9

using VB.net or c#, How do I get the generated HTML source?

To get the html source of a page I can use this below but this wont get the generated source, it won't contain any of the html that was added dynamically by the javascript in the browser. How do I get the the final generated HTML source?

thanks

WebRequest req = WebRequest.Create("http://www.asp.net"); 
WebResponse res = req.GetResponse(); 
StreamReader sr = new StreamReader(res.GetResponseStream()); 
string html = sr.ReadToEnd();

if I try this below then it returns the document with out the JavaScript code injected

Public Class Form1

    Dim WB As WebBrowser = Nothing

    Private Sub Form1_Load(sender As Object, e As EventArgs) Handles MyBase.Load

        WB = New WebBrowser()
        Me.Controls.Add(WB)
        AddHandler WB.DocumentCompleted, AddressOf WebBrowser1_DocumentCompleted


        WB.Navigate("mysite/Default.aspx")

    End Sub

    Private Sub WebBrowser1_DocumentCompleted(sender As Object, e As WebBrowserDocumentCompletedEventArgs)


        'Dim htmlcode As String = WebBrowser1.Document.Body.OuterHtml()
        Dim s As String = WB.DocumentText

    End Sub
End Class

HTML returned

<!DOCTYPE html>

<html xmlns="http://www.w3.org/1999/xhtml">
<head runat="server">
    <title></title>

</head>
<body>
    <form id="form1" runat="server">
    <div id="center_text_panel">
    //test text  this text should be here
    </div>
    </form>
</body>
</html>

    <script type="text/javascript">

        document.getElementById("center_text_panel").innerText = "test text";


    </script>
Hello-World
  • 9,277
  • 23
  • 88
  • 154

3 Answers3

2

You can use WebKit.NET

Look here for official tutorials

This can not only grab the source, but also process javascript through the pageload event.

webKitBrowser1.Navigate(MyURL)

Then, handle the DocumentCompleted event, and:

private documentContent = webKitBrowser1.DocumentText

Edit - This might be the better open source WebKit option: http://code.google.com/p/open-webkit-sharp/

Brian Webster
  • 30,033
  • 48
  • 152
  • 225
1

Just put a webbrowser control to your form and you flowing code:

 webBrowser1.Navigate("YourLink");

     private void webBrowser1_DocumentCompleted(object sender, WebBrowserDocumentCompletedEventArgs e)
        {
           string htmlcode= webBrowser1.Document.Body.InnerHtml;//Or Each Filed Or element..//WebBrowser.DocumentText
        }

Edited

for getting also html code that generated dynamically by java script code you have two way:

  1. run flowing code after webBrowser1_DocumentCompleted Event
 StringBuilder htmlcode = new StringBuilder();
            foreach (HtmlElement item in webBrowser1.Document.All)
            {
                htmlcode.Append( item.InnerHtml);
            }
  1. write a javascript code for returning document.documentElement.innerHTML and using InvolkeScript Function To Return Result:
   var htmlcode = webBrowser1.Document.InvokeScript("javascriptcode");
KF2
  • 9,887
  • 8
  • 44
  • 77
  • thanks that s great but it returns the source not the generated souce – Hello-World Feb 13 '13 at 07:31
  • For Getting dynamically Generated Code You must Using extra JavaScript Code if You if add more details of something that you want to do it will show solution(or adding some extra code) – KF2 Feb 13 '13 at 07:34
  • Hi - WebBrowser.DocumentText needs to return the generated html code with the javascript injected into it.

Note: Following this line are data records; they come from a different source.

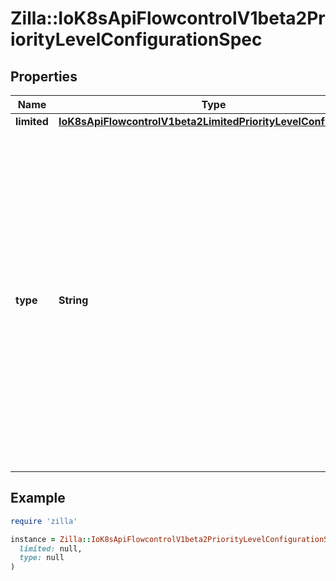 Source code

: # Zilla::IoK8sApiFlowcontrolV1beta2PriorityLevelConfigurationSpec

## Properties

| Name | Type | Description | Notes |
| ---- | ---- | ----------- | ----- |
| **limited** | [**IoK8sApiFlowcontrolV1beta2LimitedPriorityLevelConfiguration**](IoK8sApiFlowcontrolV1beta2LimitedPriorityLevelConfiguration.md) |  | [optional] |
| **type** | **String** | &#x60;type&#x60; indicates whether this priority level is subject to limitation on request execution.  A value of &#x60;\&quot;Exempt\&quot;&#x60; means that requests of this priority level are not subject to a limit (and thus are never queued) and do not detract from the capacity made available to other priority levels.  A value of &#x60;\&quot;Limited\&quot;&#x60; means that (a) requests of this priority level _are_ subject to limits and (b) some of the server&#39;s limited capacity is made available exclusively to this priority level. Required. |  |

## Example

```ruby
require 'zilla'

instance = Zilla::IoK8sApiFlowcontrolV1beta2PriorityLevelConfigurationSpec.new(
  limited: null,
  type: null
)
```

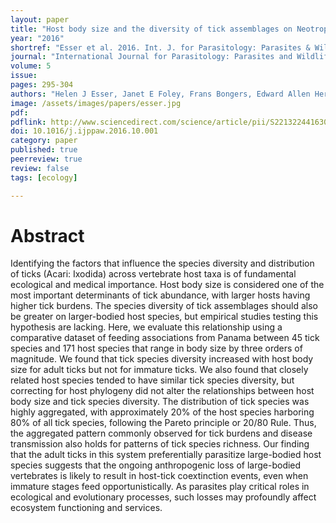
 ```yaml
---
layout: paper
title: "Host body size and the diversity of tick assemblages on Neotropical vertebrates"
year: "2016"
shortref: "Esser et al. 2016. Int. J. for Parasitology: Parasites & Wildlife"
journal: "International Journal for Parasitology: Parasites and Wildlife"
volume: 5
issue: 
pages: 295-304
authors: "Helen J Esser, Janet E Foley, Frans Bongers, Edward Allen Herre, Matthew J Miller, Herbert HT Prins, Patrick A Jansen"
image: /assets/images/papers/esser.jpg
pdf: 
pdflink: http://www.sciencedirect.com/science/article/pii/S2213224416300396
doi: 10.1016/j.ijppaw.2016.10.001
category: paper
published: true
peerreview: true
review: false
tags: [ecology]

---
```


# Abstract

Identifying the factors that influence the species diversity and distribution of ticks (Acari: Ixodida) across vertebrate host taxa is of fundamental ecological and medical importance. Host body size is considered one of the most important determinants of tick abundance, with larger hosts having higher tick burdens. The species diversity of tick assemblages should also be greater on larger-bodied host species, but empirical studies testing this hypothesis are lacking. Here, we evaluate this relationship using a comparative dataset of feeding associations from Panama between 45 tick species and 171 host species that range in body size by three orders of magnitude. We found that tick species diversity increased with host body size for adult ticks but not for immature ticks. We also found that closely related host species tended to have similar tick species diversity, but correcting for host phylogeny did not alter the relationships between host body size and tick species diversity. The distribution of tick species was highly aggregated, with approximately 20% of the host species harboring 80% of all tick species, following the Pareto principle or 20/80 Rule. Thus, the aggregated pattern commonly observed for tick burdens and disease transmission also holds for patterns of tick species richness. Our finding that the adult ticks in this system preferentially parasitize large-bodied host species suggests that the ongoing anthropogenic loss of large-bodied vertebrates is likely to result in host-tick coextinction events, even when immature stages feed opportunistically. As parasites play critical roles in ecological and evolutionary processes, such losses may profoundly affect ecosystem functioning and services.


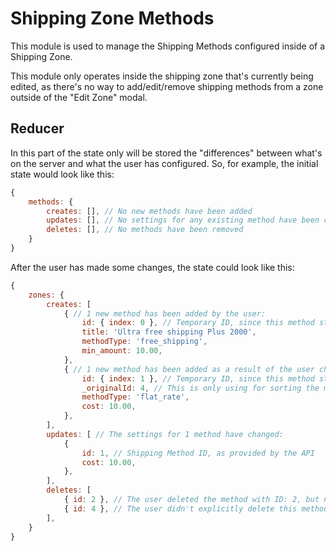 # Shipping Zone Methods

This module is used to manage the Shipping Methods configured inside of a Shipping Zone.

This module only operates inside the shipping zone that's currently being edited, as there's no
way to add/edit/remove shipping methods from a zone outside of the "Edit Zone" modal.

## Reducer

In this part of the state only will be stored the "differences" between what's on the server and what the user has configured.
So, for example, the initial state would look like this:

```js
{
	methods: {
		creates: [], // No new methods have been added
		updates: [], // No settings for any existing method have been changed
		deletes: [], // No methods have been removed
	}
}
```

After the user has made some changes, the state could look like this:

```js
{
	zones: {
		creates: [
			{ // 1 new method has been added by the user:
				id: { index: 0 }, // Temporary ID, since this method still doesn't have a real ID provided by the API
				title: 'Ultra free shipping Plus 2000',
				methodType: 'free_shipping',
				min_amount: 10.00,
			},
			{ // 1 new method has been added as a result of the user changing a method's type:
				id: { index: 1 }, // Temporary ID, since this method still doesn't have a real ID provided by the API
				_originalId: 4, // This is only using for sorting the methods, so when the user changes a method's type the UI doesn't jump around
				methodType: 'flat_rate',
				cost: 10.00,
			},
		],
		updates: [ // The settings for 1 method have changed:
			{
				id: 1, // Shipping Method ID, as provided by the API
				cost: 10.00,
			},
		],
		deletes: [
			{ id: 2 }, // The user deleted the method with ID: 2, but none of this has been commited to the server yet
			{ id: 4 }, // The user didn't explicitly delete this method, but it was deleted when changing its type
		],
	}
}
```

Do you think that this might need to be done as async. thanks for your help. – Hello-World Feb 13 '13 at 08:20
  • The string returned is just HTML before javascript runs. – nguyenhoai890 Mar 23 '17 at 10:28
0

You can use this code:

webBrowser1.Document.Body.OuterHtml
Bugs
  • 4,491
  • 9
  • 32
  • 41
ngochoaitn
  • 27
  • 4